Od strony nostalgii gra w cyfrze dla mnie jest tym samym co dowolny program uzytkowy sciagniety z neta. Moze to kwestia czasow, w ktorych dorastalem, ale otrzymanie czy kupno boxa z gra to byla gwiazdka za kazdym razem. Nawet jesli akurat byl czerwiec. Budowanie kolekcji tez bylo ciekawym hobby. Myslalem, ze kazdy gracz tak robi ale potem dowiedzialem sie o inposciarzach. No ale to inny temat. Nigdy wirtualna polka z jpgami nie bedzie miala dla mnie tyle bagazu emocjonalnego co polka z plastikiem.

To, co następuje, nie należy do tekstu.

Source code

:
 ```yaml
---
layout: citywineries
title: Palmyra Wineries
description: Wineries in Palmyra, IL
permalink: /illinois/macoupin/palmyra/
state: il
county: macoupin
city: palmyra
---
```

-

W pudelkach juz nie ma instrukcji bo te przerzucono do samych gier. Wolalbym jednak troche papieru w srodku a na ekranach ladowania ogladac konceptarty zamiast dubli opisow przedmiotow, czy porad w stylu nacisnij R1 zeby rzucic granat. A moze wlasnie paroma kartkami z grafikami z gy zastapic braki manuala? Na pewno by sie dalo gdyby byla wola wyawcow. Ale tej nie bedzie bo lepiej trzymac smycz niz byc na niej prowadzanym. Jeszcze ktos by sprzedal czy pozyczyl swoja kopie a to juz w slupkach wyglada gorzej.
Jedno z moich lepszych wspomnien jako gracza to gdy kumpel przyszedl z pozyczonym () oryginalem C&C ktore zmiatalo kazdego pirata. A tak poniekad widze cyfre, jak cos sciagnietego z neta. Jak jakis 7zip czy film z zatoki.